F. Obstruction of Justice

The district court imposed a two-level increase in Mr. Curls’s offense level for obstruction of justice under § 3C1.1 of the United States Sentencing Guidelines. The court found that Mr. Curls had com*760mitted perjury at trial by asserting that his prior statements acknowledging ownership of the gun were not true. Mr. Curls now contends that the district court erred in increasing the offense level because the government did not show that he “significantly or materially impede[d] the official investigation or prosecution of the instant offense.” Aplt’s Br. at 59. He also maintains that the record does not support the district court’s conclusion that he committed perjury at trial. We review de novo the district court’s legal conclusions, and we examine for clear error its factual findings supporting the application of a particular sentencing guidelines provision. United States v. Chavez, 229 F.3d 946, 954 (10th Cir.2000).

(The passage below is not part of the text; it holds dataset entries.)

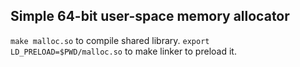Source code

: ## Simple 64-bit user-space memory allocator

`make malloc.so` to compile shared library.
`export LD_PRELOAD=$PWD/malloc.so` to make linker to preload it.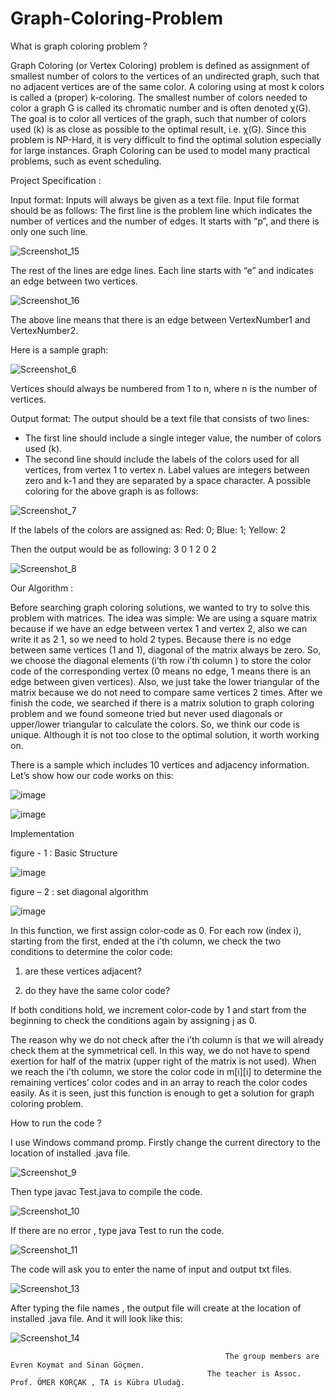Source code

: # Graph-Coloring-Problem
What is graph coloring problem ?

Graph Coloring (or Vertex Coloring) problem is defined as assignment of smallest number
of colors to the vertices of an undirected graph, such that no adjacent vertices are of the same
color. A coloring using at most k colors is called a (proper) k-coloring. The smallest number
of colors needed to color a graph G is called its chromatic number and is often denoted χ(G).
The goal is to color all vertices of the graph, such that number of colors used (k) is as close as
possible to the optimal result, i.e. χ(G). Since this problem is NP-Hard, it is very difficult to
find the optimal solution especially for large instances.
Graph Coloring can be used to model many practical problems, such as event scheduling.

Project Specification : 

Input format: Inputs will always be given as a text file. Input file format should be as
follows:
The first line is the problem line which indicates the number of vertices and the number of
edges. It starts with “p”, and there is only one such line.

![Screenshot_15](https://user-images.githubusercontent.com/105942580/197590780-81cb1eb0-3cc0-4a78-b93e-b0500f034028.png)


The rest of the lines are edge lines. Each line starts with “e” and indicates an edge between
two vertices.

![Screenshot_16](https://user-images.githubusercontent.com/105942580/197590804-f237ebec-5a60-4020-93b1-f736a0566b62.png)


The above line means that there is an edge between VertexNumber1 and VertexNumber2.

Here is a sample graph:
  


![Screenshot_6](https://user-images.githubusercontent.com/105942580/197558210-e10b1a80-3fb5-4a69-82a5-7b4ff6879dd7.png)
  


Vertices should always be numbered from 1 to n, where n is the number of vertices.

  
Output format: The output should be a text file that consists of two lines:
  - The first line should include a single integer value, the number of colors used (k).
  - The second line should include the labels of the colors used for all vertices, from
  vertex 1 to vertex n. Label values are integers between zero and k-1 and they are
  separated by a space character.
A possible coloring for the above graph is as follows:

  
![Screenshot_7](https://user-images.githubusercontent.com/105942580/197559267-f39c939b-6b18-41ad-848f-b695480f18eb.png)

  
If the labels of the colors are assigned as: Red: 0; Blue: 1; Yellow: 2
  
Then the output would be as following:
3
0 1 2 0 2

  
![Screenshot_8](https://user-images.githubusercontent.com/105942580/197559907-ba2bf3e7-e022-46bf-bcab-0f4a4ebf1031.png)

  
Our Algorithm :
  
Before searching graph coloring solutions, we wanted to try to solve this problem with
matrices. The idea was simple: We are using a square matrix because if we have an edge
between vertex 1 and vertex 2, also we can write it as 2 1, so we need to hold 2 types. Because
there is no edge between same vertices (1 and 1), diagonal of the matrix always be zero. So, we
choose the diagonal elements (i’th row i’th column ) to store the color code of the corresponding
vertex (0 means no edge, 1 means there is an edge between given vertices). Also, we just take
the lower triangular of the matrix because we do not need to compare same vertices 2 times.
After we finish the code, we searched if there is a matrix solution to graph coloring problem
and we found someone tried but never used diagonals or upper/lower triangular to calculate the
colors. So, we think our code is unique. Although it is not too close to the optimal solution, it 
worth working on.
  
There is a sample which includes 10 vertices and adjacency information. Let’s show how our code works on this:
  
![image](https://user-images.githubusercontent.com/105942580/197561856-5c51fe25-395d-4c96-a524-482c319da77e.png)

  
![image](https://user-images.githubusercontent.com/105942580/197561861-2b786959-e618-45a9-b0fe-e789f2dcd9d6.png)
  

Implementation
  
figure - 1 : Basic Structure
  
![image](https://user-images.githubusercontent.com/105942580/197561927-2c4263b8-def0-48f5-8c8c-2610f893e94c.png)
  
  
figure – 2 : set diagonal algorithm
  
![image](https://user-images.githubusercontent.com/105942580/197561975-a201af52-542b-47b1-9e86-74a05e68ad37.png)
  

  
In this function, we first assign color-code as 0. For each row (index i), starting from 
the first, ended at the i’th column, we check the two conditions to determine the color code: 
  
  1) are these vertices adjacent? 
  
  2) do they have the same color code?
  
If both conditions hold, we increment color-code by 1 and start from the beginning to check the conditions again by assigning j as 0.
  
The reason why we do not check after the i’th column is that we will already check 
them at the symmetrical cell. In this way, we do not have to spend exertion for half of the 
matrix (upper right of the matrix is not used).
When we reach the i’th column, we store the color code in m[i][i] to determine the 
remaining vertices’ color codes and in an array to reach the color codes easily.
As it is seen, just this function is enough to get a solution for graph coloring problem.
  
How to run the code ?
  
I use Windows command promp. Firstly change the current directory to the location of installed .java file.
  
  
![Screenshot_9](https://user-images.githubusercontent.com/105942580/197566116-436690ed-d49b-4a63-8fe1-eedd07d46f42.png)
  
  
Then type javac Test.java to compile the code.
  
  
![Screenshot_10](https://user-images.githubusercontent.com/105942580/197566298-563b0519-294c-4b16-8ea8-064ca1283e31.png)
  

If there are no error , type java Test to run the code.
  
  
![Screenshot_11](https://user-images.githubusercontent.com/105942580/197566460-e7d928fc-624e-480c-9c53-72f64ddf64d5.png)

  
The code will ask you to enter the name of input and output txt files.
  
  
![Screenshot_13](https://user-images.githubusercontent.com/105942580/197566708-c7d6effc-e35c-46a1-9495-fcf1a4c8ac5d.png)
  

After typing the file names , the output file will create at the location of installed .java file. And it will look like this:
  
  
![Screenshot_14](https://user-images.githubusercontent.com/105942580/197566936-9604457f-f058-4108-a872-4fe81378d763.png)

 
  
  
                                                    The group members are Evren Koymat and Sinan Göçmen.
                                                The teacher is Assoc. Prof. ÖMER KORÇAK , TA is Kübra Uludağ.

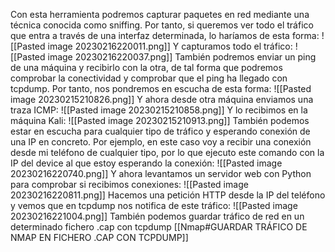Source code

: Con esta herramienta podremos capturar paquetes en red mediante una técnica conocida como sniffing. Por tanto, si queremos ver todo el tráfico que entra a través de una interfaz determinada, lo haríamos de esta forma:
![[Pasted image 20230216220011.png]]
Y capturamos todo el tráfico:
![[Pasted image 20230216220037.png]]
También podremos enviar un ping de una máquina y recibirlo con la otra, de tal forma que podremos comprobar la conectividad y comprobar que el ping ha llegado con tcpdump. Por tanto, nos pondremos en escucha de esta forma:
![[Pasted image 20230215210826.png]]
Y ahora desde otra máquina enviamos una traza ICMP:
![[Pasted image 20230215210858.png]]
Y lo recibimos en la máquina Kali:
![[Pasted image 20230215210913.png]]
También podemos estar en escucha para cualquier tipo de tráfico y esperando conexión de una IP en concreto. Por ejemplo, en este caso voy a recibir una conexión desde mi teléfono de cualquier tipo, por lo que ejecuto este comando con la IP del device al que estoy esperando la conexión:
![[Pasted image 20230216220740.png]]
Y ahora levantamos un servidor web con Python para comprobar si recibimos conexiones:
![[Pasted image 20230216220811.png]]
Hacemos una petición HTTP desde la IP del teléfono y vemos que en tcpdump nos notifica de este tráfico:
![[Pasted image 20230216221004.png]]
También podemos guardar tráfico de red en un determinado fichero .cap con tcpdump [[Nmap#GUARDAR TRÁFICO DE NMAP EN FICHERO .CAP CON TCPDUMP]]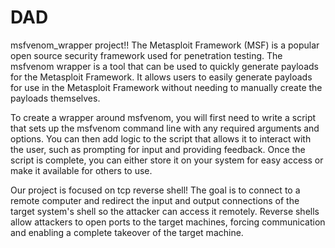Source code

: # DAD
msfvenom_wrapper project!!
The Metasploit Framework (MSF) is a popular open source security framework used for penetration testing. 
The msfvenom wrapper is a tool that can be used to quickly generate payloads for the Metasploit Framework. 
It allows users to easily generate payloads for use in the Metasploit Framework without needing to manually create the payloads themselves.

To create a wrapper around msfvenom,
you will first need to write a script that sets up the msfvenom command line with any required arguments and options. 
You can then add logic to the script that allows it to interact with the user, such as prompting for input and providing feedback. 
Once the script is complete, you can either store it on your system for easy access or make it available for others to use.

Our project is focused on tcp reverse shell!
The goal is to connect to a remote computer and redirect the input and output connections of the target system's shell so the attacker can access it remotely. 
Reverse shells allow attackers to open ports to the target machines, forcing communication and enabling a complete takeover of the target machine.
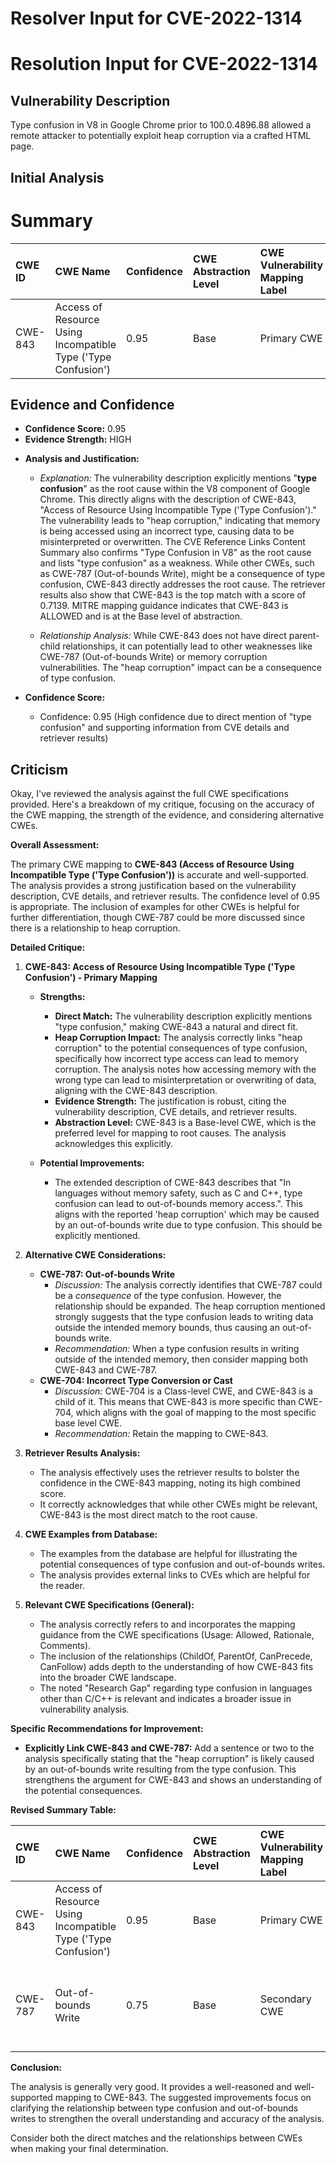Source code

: # Resolver Input for CVE-2022-1314

# Resolution Input for CVE-2022-1314

## Vulnerability Description
Type confusion in V8 in Google Chrome prior to 100.0.4896.88 allowed a remote attacker to potentially exploit heap corruption via a crafted HTML page.

## Initial Analysis
# Summary
| CWE ID  | CWE Name                                                      | Confidence | CWE Abstraction Level | CWE Vulnerability Mapping Label | CWE-Vulnerability Mapping Notes |
| :-------- | :------------------------------------------------------------ | :--------- | :---------------------- | :------------------------------ | :------------------------------ |
| CWE-843 | Access of Resource Using Incompatible Type ('Type Confusion') | 0.95       | Base                    | Primary CWE                      | Allowed                       |

## Evidence and Confidence

*   **Confidence Score:** 0.95
*   **Evidence Strength:** HIGH

- **Analysis and Justification:**
  - *Explanation:* The vulnerability description explicitly mentions "**type confusion**" as the root cause within the V8 component of Google Chrome. This directly aligns with the description of CWE-843, "Access of Resource Using Incompatible Type ('Type Confusion')." The vulnerability leads to "heap corruption," indicating that memory is being accessed using an incorrect type, causing data to be misinterpreted or overwritten. The CVE Reference Links Content Summary also confirms "Type Confusion in V8" as the root cause and lists "type confusion" as a weakness. While other CWEs, such as CWE-787 (Out-of-bounds Write), might be a consequence of type confusion, CWE-843 directly addresses the root cause. The retriever results also show that CWE-843 is the top match with a score of 0.7139. MITRE mapping guidance indicates that CWE-843 is ALLOWED and is at the Base level of abstraction.

  - *Relationship Analysis:* While CWE-843 does not have direct parent-child relationships, it can potentially lead to other weaknesses like CWE-787 (Out-of-bounds Write) or memory corruption vulnerabilities. The "heap corruption" impact can be a consequence of type confusion.

- **Confidence Score:**
  - Confidence: 0.95 (High confidence due to direct mention of "type confusion" and supporting information from CVE details and retriever results)

## Criticism
Okay, I've reviewed the analysis against the full CWE specifications provided. Here's a breakdown of my critique, focusing on the accuracy of the CWE mapping, the strength of the evidence, and considering alternative CWEs.

**Overall Assessment:**

The primary CWE mapping to **CWE-843 (Access of Resource Using Incompatible Type ('Type Confusion'))** is accurate and well-supported. The analysis provides a strong justification based on the vulnerability description, CVE details, and retriever results. The confidence level of 0.95 is appropriate. The inclusion of examples for other CWEs is helpful for further differentiation, though CWE-787 could be more discussed since there is a relationship to heap corruption.

**Detailed Critique:**

1.  **CWE-843: Access of Resource Using Incompatible Type ('Type Confusion') - Primary Mapping**

    *   **Strengths:**

        *   **Direct Match:** The vulnerability description explicitly mentions "type confusion," making CWE-843 a natural and direct fit.
        *   **Heap Corruption Impact:** The analysis correctly links "heap corruption" to the potential consequences of type confusion, specifically how incorrect type access can lead to memory corruption. The analysis notes how accessing memory with the wrong type can lead to misinterpretation or overwriting of data, aligning with the CWE-843 description.
        *   **Evidence Strength:** The justification is robust, citing the vulnerability description, CVE details, and retriever results.
        *   **Abstraction Level:** CWE-843 is a Base-level CWE, which is the preferred level for mapping to root causes. The analysis acknowledges this explicitly.
    *   **Potential Improvements:**
        *   The extended description of CWE-843 describes that "In languages without memory safety, such as C and C++, type confusion can lead to out-of-bounds memory access.". This aligns with the reported 'heap corruption' which may be caused by an out-of-bounds write due to type confusion. This should be explicitly mentioned.

2.  **Alternative CWE Considerations:**

    *   **CWE-787: Out-of-bounds Write**
        *   *Discussion:* The analysis correctly identifies that CWE-787 could be a *consequence* of the type confusion. However, the relationship should be expanded. The heap corruption mentioned strongly suggests that the type confusion leads to writing data outside the intended memory bounds, thus causing an out-of-bounds write.
        *   *Recommendation:* When a type confusion results in writing outside of the intended memory, then consider mapping both CWE-843 and CWE-787.
    *   **CWE-704: Incorrect Type Conversion or Cast**
        *   *Discussion:* CWE-704 is a Class-level CWE, and CWE-843 is a child of it. This means that CWE-843 is more specific than CWE-704, which aligns with the goal of mapping to the most specific base level CWE.
        *   *Recommendation:* Retain the mapping to CWE-843.

3.  **Retriever Results Analysis:**

    *   The analysis effectively uses the retriever results to bolster the confidence in the CWE-843 mapping, noting its high combined score.
    *   It correctly acknowledges that while other CWEs might be relevant, CWE-843 is the most direct match to the root cause.

4.  **CWE Examples from Database:**

    *   The examples from the database are helpful for illustrating the potential consequences of type confusion and out-of-bounds writes.
    *   The analysis provides external links to CVEs which are helpful for the reader.

5.  **Relevant CWE Specifications (General):**

    *   The analysis correctly refers to and incorporates the mapping guidance from the CWE specifications (Usage: Allowed, Rationale, Comments).
    *   The inclusion of the relationships (ChildOf, ParentOf, CanPrecede, CanFollow) adds depth to the understanding of how CWE-843 fits into the broader CWE landscape.
    *   The noted "Research Gap" regarding type confusion in languages other than C/C++ is relevant and indicates a broader issue in vulnerability analysis.

**Specific Recommendations for Improvement:**

*   **Explicitly Link CWE-843 and CWE-787:** Add a sentence or two to the analysis specifically stating that the "heap corruption" is likely caused by an out-of-bounds write resulting from the type confusion. This strengthens the argument for CWE-843 and shows an understanding of the potential consequences.

**Revised Summary Table:**

| CWE ID  | CWE Name                                                      | Confidence | CWE Abstraction Level | CWE Vulnerability Mapping Label | CWE-Vulnerability Mapping Notes                                                                        |
| :-------- | :------------------------------------------------------------ | :--------- | :---------------------- | :------------------------------ | :----------------------------------------------------------------------------------------------------- |
| CWE-843 | Access of Resource Using Incompatible Type ('Type Confusion') | 0.95       | Base                    | Primary CWE                      | Allowed. Type confusion is the direct root cause.                                                                      |
| CWE-787 | Out-of-bounds Write | 0.75       | Base                    | Secondary CWE   | Resultant. Heap corruption likely caused by OOB write due to type confusion. |

**Conclusion:**

The analysis is generally very good. It provides a well-reasoned and well-supported mapping to CWE-843. The suggested improvements focus on clarifying the relationship between type confusion and out-of-bounds writes to strengthen the overall understanding and accuracy of the analysis.

Consider both the direct matches and the relationships between CWEs
when making your final determination.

Under § 3C1.1 of the Sentencing Guidelines, “[i]f ... the defendant willfully obstructed or impeded, or attempted to obstruct or impede the administration of justice with respect to the investigation, prosecution, or sentencing of the instant offense,” the offense level must be increased by two levels. Section 3Cl.l’s commentary explicitly includes perjury within its prohibition. See USSG § 3C1.1 cmt. n. 4; United States v. Dunnigan, 507 U.S. 87, 92-93, 113 S.Ct. 1111, 122 L.Ed.2d 445 (1993). Thus, if a defendant commits perjury, the prosecution need not prove that he obstructed the government’s investigation or prosecution in any other way to support the enhancement. However, a “sentencing court must make a specific finding-that is, one which is independent of the jury verdict-that the defendant has perjured h[im]self.” United States v. Anderson, 189 F.3d 1201, 1213 (10th Cir.1999) (internal quotation marks omitted). The required finding must encompass all of the factual predicates of perjury, including falsity, materiality, and willful intent. United States v. Massey, 48 F.3d 1560, 1574 (10th Cir.1995).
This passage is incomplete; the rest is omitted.